Records from a collection:

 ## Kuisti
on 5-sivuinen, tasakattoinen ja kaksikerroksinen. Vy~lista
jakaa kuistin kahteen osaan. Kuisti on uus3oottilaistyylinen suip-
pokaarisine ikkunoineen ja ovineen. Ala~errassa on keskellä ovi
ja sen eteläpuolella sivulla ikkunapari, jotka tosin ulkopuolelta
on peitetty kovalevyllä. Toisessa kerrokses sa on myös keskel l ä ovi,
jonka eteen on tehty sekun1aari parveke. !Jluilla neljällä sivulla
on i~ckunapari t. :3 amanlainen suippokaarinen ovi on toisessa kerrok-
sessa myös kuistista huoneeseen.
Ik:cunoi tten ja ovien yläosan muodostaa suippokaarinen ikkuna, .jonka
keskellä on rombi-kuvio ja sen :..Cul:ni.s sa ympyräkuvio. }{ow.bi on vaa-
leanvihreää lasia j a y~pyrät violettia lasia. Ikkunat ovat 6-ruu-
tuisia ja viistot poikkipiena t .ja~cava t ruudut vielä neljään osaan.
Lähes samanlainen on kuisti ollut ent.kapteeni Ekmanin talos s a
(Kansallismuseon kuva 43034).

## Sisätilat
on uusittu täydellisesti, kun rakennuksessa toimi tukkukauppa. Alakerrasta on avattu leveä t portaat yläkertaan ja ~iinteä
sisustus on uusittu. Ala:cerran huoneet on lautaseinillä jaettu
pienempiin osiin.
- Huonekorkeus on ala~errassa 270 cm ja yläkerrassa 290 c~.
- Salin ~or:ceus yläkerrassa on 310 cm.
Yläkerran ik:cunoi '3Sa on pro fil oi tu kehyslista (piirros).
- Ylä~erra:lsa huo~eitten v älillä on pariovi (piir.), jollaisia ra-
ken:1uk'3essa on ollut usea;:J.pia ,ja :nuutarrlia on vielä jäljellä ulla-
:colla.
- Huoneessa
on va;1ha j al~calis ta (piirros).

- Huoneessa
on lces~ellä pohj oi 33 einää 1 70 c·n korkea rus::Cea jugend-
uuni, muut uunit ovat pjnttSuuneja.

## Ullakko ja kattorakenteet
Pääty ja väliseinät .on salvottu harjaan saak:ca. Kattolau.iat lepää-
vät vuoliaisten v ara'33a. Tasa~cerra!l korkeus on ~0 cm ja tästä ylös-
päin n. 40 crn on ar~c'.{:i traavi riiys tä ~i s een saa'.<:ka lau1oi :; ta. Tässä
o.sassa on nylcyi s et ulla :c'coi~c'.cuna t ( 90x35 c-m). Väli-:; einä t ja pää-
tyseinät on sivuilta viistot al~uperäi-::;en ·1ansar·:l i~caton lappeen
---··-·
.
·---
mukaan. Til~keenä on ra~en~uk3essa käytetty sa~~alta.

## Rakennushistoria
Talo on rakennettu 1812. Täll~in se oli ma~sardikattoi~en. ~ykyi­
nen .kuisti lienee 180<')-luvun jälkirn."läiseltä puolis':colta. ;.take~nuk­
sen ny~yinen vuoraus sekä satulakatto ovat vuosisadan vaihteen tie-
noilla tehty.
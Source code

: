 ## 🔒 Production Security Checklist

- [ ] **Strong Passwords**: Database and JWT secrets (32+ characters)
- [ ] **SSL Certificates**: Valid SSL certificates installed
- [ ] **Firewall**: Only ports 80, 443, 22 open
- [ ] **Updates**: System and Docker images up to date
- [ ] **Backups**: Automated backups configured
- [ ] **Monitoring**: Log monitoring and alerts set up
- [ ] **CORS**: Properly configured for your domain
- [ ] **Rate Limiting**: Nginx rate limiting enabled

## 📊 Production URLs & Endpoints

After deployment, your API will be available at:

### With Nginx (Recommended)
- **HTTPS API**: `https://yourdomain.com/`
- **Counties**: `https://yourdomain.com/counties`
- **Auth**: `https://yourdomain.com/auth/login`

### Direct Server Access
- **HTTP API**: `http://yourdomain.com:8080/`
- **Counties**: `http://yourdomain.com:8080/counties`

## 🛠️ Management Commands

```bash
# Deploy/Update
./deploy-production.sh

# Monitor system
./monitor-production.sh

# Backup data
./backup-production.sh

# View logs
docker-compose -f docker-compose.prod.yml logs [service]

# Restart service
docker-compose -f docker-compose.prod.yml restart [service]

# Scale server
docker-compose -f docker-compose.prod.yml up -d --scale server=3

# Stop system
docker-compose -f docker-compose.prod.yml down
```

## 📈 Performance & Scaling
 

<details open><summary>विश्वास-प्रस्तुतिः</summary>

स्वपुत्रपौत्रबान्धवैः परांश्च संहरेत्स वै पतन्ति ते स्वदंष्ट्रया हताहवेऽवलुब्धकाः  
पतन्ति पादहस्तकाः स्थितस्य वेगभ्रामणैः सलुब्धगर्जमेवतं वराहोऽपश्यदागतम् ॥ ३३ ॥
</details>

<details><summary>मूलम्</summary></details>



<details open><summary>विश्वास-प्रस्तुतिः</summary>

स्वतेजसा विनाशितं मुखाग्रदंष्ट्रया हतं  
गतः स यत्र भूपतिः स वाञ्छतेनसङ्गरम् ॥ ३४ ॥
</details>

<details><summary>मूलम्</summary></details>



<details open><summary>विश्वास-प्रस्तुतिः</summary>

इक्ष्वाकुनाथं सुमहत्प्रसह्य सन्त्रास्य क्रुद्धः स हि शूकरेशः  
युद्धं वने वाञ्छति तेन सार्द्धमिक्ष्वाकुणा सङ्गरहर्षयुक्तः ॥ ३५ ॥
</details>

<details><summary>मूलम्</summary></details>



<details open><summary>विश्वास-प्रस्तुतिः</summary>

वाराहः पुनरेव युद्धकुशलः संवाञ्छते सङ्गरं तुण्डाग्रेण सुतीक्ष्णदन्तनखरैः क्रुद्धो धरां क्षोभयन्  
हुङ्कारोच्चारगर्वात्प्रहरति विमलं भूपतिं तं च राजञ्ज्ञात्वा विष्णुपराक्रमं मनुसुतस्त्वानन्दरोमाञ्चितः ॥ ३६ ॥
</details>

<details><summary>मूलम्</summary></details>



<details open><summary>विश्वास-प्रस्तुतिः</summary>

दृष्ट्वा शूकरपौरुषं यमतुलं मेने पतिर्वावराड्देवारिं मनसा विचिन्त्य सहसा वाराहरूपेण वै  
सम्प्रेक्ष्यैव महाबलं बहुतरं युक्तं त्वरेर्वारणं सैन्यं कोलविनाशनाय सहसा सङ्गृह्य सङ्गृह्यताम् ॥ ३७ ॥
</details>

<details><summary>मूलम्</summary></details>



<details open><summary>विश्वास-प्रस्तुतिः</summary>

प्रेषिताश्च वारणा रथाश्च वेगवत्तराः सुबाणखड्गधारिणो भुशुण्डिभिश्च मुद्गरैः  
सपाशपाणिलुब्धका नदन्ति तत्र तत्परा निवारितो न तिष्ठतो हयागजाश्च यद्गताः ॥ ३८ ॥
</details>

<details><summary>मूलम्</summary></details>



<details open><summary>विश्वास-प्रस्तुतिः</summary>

Task: All lines of the data that hold "jonka" need to be copied.

Result below:
jonka eteen on tehty sekun1aari parveke. !Jluilla neljällä sivulla
Ik:cunoi tten ja ovien yläosan muodostaa suippokaarinen ikkuna, .jonka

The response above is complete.